Canada Real Estate: A Ponzi Scheme About to Burst?

Pinnacle Digest writes: Real estate in Canada has been on a tear. If you have owned your home for 10 or more years, you have done quite well. However, transactions have been declining in key hot spot regions around the country. Most recently, Vancouver's July 2012 market report noted 18% fewer transactions (sales) than in July of 2011. This is very significant and a slowdown is beginning to occur in many real estate hot beds around the country.

In Canada, inflation is running somewhere in the neighborhood of 2-3% and homes, on average, have been increasing in value by 5% annually.  A homeowner easily beats inflation and has his or her taxes and most other costs covered through appreciation (at least until now). Therefore, the homeowner essentially lives for free (on paper) and earns a 5% return on their initial investment.  The banks get paid roughly 4% a year by issuing a mortgage almost out of thin air under fractional reserve and fiat banking.  The government earns property taxes and income taxes. The only person whose been losing for the past 30 years is the guy renting who cannot afford the down payment.

Vin Maru of the Golden Trader explains that the real estate boom will last as long as Canada maintains the same environment that created and continues to sustain this boom. We still have low interest rates, a stable and strong economy and buyers believing that real estate prices will continue to rise. This real estate boom in Canada has gone on much longer than any of us would have thought and the prices in many regions are still trending higher.



The housing boom in the US came after the tech bust, a drop in interest rates and a loosening of lending policies.  The US real estate bust came with the subprime scandal. Who paid for that bust?  Everyone in the world paid for it with the financial meltdown we saw in 2008. Since then, most real estate markets around the world have gone bust.  Few countries around the world haven’t had a decent correction in real estate.  Most have corrected or are in the process of correcting.  Yet certain markets in Canada seem to defy economic gravity.

Is the real-estate ponzi scheme, created by the Federal Government of Canada, going down the same road as America?


Although Canada's lending laws are much stricter and much has been done recently to cool the markets, risk continues to increase. The Canada Mortgage and Housing Corporation, also known as CMHC, insures mortgages banks deem to be higher risk and is similar to Freddie and Fannie down in the United States. High-risk mortgages are insured by the federal government, which means the Canadian taxpayers are on the hook if the housing bubble should ever burst. Sound familiar?

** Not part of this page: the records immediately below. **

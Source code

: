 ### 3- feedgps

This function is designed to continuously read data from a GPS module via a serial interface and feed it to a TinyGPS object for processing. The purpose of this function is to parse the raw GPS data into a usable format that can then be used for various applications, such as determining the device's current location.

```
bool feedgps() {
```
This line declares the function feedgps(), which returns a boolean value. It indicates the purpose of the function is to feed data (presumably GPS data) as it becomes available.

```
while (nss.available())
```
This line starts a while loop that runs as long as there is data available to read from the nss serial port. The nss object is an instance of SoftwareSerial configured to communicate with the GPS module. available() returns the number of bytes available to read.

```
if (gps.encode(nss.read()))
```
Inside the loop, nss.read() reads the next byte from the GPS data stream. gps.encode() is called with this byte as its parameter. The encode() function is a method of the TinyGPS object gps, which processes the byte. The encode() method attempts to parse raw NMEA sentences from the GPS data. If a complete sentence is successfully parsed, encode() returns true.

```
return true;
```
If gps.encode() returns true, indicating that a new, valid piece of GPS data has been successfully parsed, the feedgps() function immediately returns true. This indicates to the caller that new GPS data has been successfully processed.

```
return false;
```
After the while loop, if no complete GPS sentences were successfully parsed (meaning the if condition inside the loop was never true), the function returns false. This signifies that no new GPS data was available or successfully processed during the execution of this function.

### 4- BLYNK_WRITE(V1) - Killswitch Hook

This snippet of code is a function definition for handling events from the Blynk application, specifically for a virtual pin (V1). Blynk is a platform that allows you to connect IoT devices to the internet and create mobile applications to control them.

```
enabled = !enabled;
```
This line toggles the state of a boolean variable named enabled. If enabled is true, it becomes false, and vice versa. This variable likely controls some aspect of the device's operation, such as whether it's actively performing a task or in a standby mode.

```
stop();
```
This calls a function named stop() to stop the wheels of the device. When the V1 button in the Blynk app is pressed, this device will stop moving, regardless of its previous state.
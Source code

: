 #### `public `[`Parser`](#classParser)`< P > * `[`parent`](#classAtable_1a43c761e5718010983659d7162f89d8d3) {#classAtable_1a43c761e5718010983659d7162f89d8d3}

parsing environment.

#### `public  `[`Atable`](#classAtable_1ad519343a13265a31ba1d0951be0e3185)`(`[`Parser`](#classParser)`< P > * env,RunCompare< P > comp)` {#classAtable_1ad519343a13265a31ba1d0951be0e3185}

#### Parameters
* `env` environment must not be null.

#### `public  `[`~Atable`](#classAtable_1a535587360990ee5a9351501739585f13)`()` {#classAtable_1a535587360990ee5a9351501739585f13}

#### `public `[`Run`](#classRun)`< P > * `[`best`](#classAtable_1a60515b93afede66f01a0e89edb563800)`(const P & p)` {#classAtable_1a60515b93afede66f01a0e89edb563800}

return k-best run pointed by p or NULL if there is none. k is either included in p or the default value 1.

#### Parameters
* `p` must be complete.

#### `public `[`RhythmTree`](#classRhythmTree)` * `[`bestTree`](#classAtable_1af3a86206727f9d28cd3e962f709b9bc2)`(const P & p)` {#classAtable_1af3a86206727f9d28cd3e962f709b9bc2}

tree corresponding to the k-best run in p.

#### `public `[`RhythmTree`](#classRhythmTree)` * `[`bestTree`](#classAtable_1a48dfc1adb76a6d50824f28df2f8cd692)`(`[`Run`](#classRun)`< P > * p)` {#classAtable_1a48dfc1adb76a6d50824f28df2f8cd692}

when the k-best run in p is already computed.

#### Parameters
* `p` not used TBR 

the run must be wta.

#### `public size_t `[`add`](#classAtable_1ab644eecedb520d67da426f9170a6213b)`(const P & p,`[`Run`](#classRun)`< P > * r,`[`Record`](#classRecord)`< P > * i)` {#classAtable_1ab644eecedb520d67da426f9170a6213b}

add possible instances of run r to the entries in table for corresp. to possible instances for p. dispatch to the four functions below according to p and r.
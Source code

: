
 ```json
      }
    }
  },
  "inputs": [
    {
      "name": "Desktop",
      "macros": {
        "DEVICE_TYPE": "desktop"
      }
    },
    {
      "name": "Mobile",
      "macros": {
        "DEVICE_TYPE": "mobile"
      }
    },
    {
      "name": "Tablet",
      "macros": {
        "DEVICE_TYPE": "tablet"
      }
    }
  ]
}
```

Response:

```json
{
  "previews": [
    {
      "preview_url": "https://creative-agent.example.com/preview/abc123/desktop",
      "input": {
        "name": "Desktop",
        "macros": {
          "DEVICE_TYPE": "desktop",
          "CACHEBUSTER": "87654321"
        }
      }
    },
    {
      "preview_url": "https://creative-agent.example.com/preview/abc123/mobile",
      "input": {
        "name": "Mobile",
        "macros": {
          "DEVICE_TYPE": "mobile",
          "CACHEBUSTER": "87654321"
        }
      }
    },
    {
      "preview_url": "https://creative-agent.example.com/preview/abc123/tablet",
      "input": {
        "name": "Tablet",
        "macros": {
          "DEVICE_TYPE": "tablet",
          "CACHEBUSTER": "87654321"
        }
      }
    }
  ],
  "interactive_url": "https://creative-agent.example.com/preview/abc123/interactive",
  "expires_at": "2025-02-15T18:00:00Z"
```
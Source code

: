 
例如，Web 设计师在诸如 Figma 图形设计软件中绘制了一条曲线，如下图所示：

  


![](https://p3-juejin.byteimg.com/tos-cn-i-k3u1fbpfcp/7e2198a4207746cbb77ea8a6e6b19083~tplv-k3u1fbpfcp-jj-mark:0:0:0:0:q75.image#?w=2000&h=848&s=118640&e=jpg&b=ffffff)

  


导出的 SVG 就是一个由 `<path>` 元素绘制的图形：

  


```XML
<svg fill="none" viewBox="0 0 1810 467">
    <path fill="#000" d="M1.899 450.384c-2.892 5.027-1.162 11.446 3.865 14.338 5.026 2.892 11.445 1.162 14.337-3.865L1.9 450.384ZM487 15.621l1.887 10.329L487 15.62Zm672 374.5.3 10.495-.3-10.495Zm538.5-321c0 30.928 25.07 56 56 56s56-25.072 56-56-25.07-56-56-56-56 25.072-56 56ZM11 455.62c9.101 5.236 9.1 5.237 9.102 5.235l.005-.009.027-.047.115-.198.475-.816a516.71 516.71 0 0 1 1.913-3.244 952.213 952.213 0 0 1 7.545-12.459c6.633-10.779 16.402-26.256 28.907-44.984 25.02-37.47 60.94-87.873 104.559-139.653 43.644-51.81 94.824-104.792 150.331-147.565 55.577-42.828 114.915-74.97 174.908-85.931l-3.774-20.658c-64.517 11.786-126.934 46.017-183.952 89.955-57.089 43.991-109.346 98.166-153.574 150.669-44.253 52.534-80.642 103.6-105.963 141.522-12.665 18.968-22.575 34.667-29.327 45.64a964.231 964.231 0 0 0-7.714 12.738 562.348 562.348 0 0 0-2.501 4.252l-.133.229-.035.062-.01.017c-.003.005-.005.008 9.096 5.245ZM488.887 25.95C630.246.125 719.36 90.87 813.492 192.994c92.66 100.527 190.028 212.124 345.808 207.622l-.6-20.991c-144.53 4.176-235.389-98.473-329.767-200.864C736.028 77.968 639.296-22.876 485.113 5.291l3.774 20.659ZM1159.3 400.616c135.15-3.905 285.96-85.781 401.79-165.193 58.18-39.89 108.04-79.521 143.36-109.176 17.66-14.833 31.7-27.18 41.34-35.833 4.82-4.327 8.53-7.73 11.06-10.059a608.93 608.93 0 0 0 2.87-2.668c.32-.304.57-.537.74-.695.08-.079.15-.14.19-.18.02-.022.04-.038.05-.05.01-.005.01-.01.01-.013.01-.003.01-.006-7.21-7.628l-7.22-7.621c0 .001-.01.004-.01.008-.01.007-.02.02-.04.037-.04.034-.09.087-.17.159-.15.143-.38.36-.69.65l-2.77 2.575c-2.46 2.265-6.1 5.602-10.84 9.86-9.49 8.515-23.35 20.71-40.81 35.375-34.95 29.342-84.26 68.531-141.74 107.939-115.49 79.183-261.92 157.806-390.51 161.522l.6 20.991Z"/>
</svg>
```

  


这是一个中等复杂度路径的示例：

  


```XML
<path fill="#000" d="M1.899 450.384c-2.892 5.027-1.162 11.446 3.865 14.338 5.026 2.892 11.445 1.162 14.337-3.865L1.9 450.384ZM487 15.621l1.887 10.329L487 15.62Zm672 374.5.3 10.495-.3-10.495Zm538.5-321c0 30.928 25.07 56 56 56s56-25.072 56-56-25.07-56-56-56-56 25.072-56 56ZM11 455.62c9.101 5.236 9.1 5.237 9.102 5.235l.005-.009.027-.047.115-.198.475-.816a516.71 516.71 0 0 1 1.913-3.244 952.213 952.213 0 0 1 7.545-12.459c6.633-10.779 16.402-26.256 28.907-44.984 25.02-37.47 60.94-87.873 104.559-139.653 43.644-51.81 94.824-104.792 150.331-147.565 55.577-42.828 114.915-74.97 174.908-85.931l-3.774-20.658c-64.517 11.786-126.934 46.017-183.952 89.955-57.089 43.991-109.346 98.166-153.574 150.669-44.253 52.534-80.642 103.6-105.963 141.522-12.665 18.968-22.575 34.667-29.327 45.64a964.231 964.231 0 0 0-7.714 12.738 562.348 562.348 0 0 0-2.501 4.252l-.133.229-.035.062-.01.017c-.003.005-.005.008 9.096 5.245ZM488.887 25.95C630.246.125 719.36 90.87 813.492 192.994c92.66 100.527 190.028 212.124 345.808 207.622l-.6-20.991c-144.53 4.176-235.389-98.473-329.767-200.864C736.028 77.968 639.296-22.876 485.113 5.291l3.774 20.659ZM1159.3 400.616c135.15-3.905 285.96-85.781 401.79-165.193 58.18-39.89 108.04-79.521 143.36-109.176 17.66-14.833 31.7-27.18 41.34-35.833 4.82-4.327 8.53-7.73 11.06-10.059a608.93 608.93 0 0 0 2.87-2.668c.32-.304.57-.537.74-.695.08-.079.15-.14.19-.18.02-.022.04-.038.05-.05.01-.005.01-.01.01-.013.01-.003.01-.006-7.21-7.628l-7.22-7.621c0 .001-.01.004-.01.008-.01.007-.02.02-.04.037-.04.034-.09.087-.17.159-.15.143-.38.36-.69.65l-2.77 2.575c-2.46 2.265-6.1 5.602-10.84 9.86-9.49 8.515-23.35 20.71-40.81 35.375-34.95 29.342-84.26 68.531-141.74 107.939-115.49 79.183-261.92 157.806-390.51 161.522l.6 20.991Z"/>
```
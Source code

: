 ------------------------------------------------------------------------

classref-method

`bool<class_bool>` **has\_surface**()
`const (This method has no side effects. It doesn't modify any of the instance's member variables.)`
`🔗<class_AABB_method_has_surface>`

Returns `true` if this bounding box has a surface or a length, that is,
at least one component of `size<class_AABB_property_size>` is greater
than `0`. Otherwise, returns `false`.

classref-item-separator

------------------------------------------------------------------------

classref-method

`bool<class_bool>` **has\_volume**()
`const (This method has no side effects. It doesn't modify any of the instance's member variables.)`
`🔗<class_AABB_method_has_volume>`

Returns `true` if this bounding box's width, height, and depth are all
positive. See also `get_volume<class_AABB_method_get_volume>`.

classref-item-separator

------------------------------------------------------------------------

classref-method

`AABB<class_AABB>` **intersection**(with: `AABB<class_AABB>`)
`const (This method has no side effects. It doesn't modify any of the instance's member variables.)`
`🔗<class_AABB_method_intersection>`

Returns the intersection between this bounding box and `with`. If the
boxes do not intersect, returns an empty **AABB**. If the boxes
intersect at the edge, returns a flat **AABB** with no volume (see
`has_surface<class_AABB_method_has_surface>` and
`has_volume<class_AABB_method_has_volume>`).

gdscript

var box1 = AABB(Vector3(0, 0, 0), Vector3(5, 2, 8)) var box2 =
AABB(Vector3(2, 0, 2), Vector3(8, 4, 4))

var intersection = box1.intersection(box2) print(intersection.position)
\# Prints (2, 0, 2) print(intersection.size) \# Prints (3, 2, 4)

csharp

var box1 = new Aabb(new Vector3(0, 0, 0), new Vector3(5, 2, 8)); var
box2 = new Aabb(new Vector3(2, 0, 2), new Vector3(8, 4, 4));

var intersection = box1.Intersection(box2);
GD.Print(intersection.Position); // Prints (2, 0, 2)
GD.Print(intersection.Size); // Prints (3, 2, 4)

The elephant in the room is interest rates. Mortgage rates in Canada continue to bounce along the bottom of record all time lows. Why is this the case if Mark Carney wants to cool real estate prices? Carney is the governor of the Bank of Canada. Just like in the US, he is encouraging the privatization of benefits and the socialization of costs or losses if they should occur. He is perpetuating this boom so that the Ponzi scheme can continue. By leaving interest rates low it keeps interest payments low on Canada's growing debt and helps the export economy by preventing a stronger Canadian dollar. Does this sound familiar??

This is exactly what the US has been doing for years and something we at Pinnacle discuss often. The reality is that Canadians hold record high levels of household debt and raising interest rates in this fragile global economy is clearly something Carney is not willing to risk. So the boom continues.


As a result of these inflationary real estate policies the percentage of income that goes toward rent or homeownership keeps rising for new entrants to the market.  Many first time home buyers, including young couples and new immigrants, have been priced out of many housing markets within Canada.


Like most bubbles or ponzi schemes, the real estate bubble will continue as long as new entrants/buyers are willing to buy from the people who got in earlier.

 

Status Quo in Trouble


There is a lot of evidence that the real estate bubble in Canada is already deflating.  It seems like a few pockets of real estate, such as Vancouver and certain areas of Alberta, are already cooling off. These areas became more over inflated than the average real estate market during the commodities boom and influx of money from China.

Maru suggests that in a world where central banks create booms and busts, you are better off finding another ponzi scheme they are creating and get in early.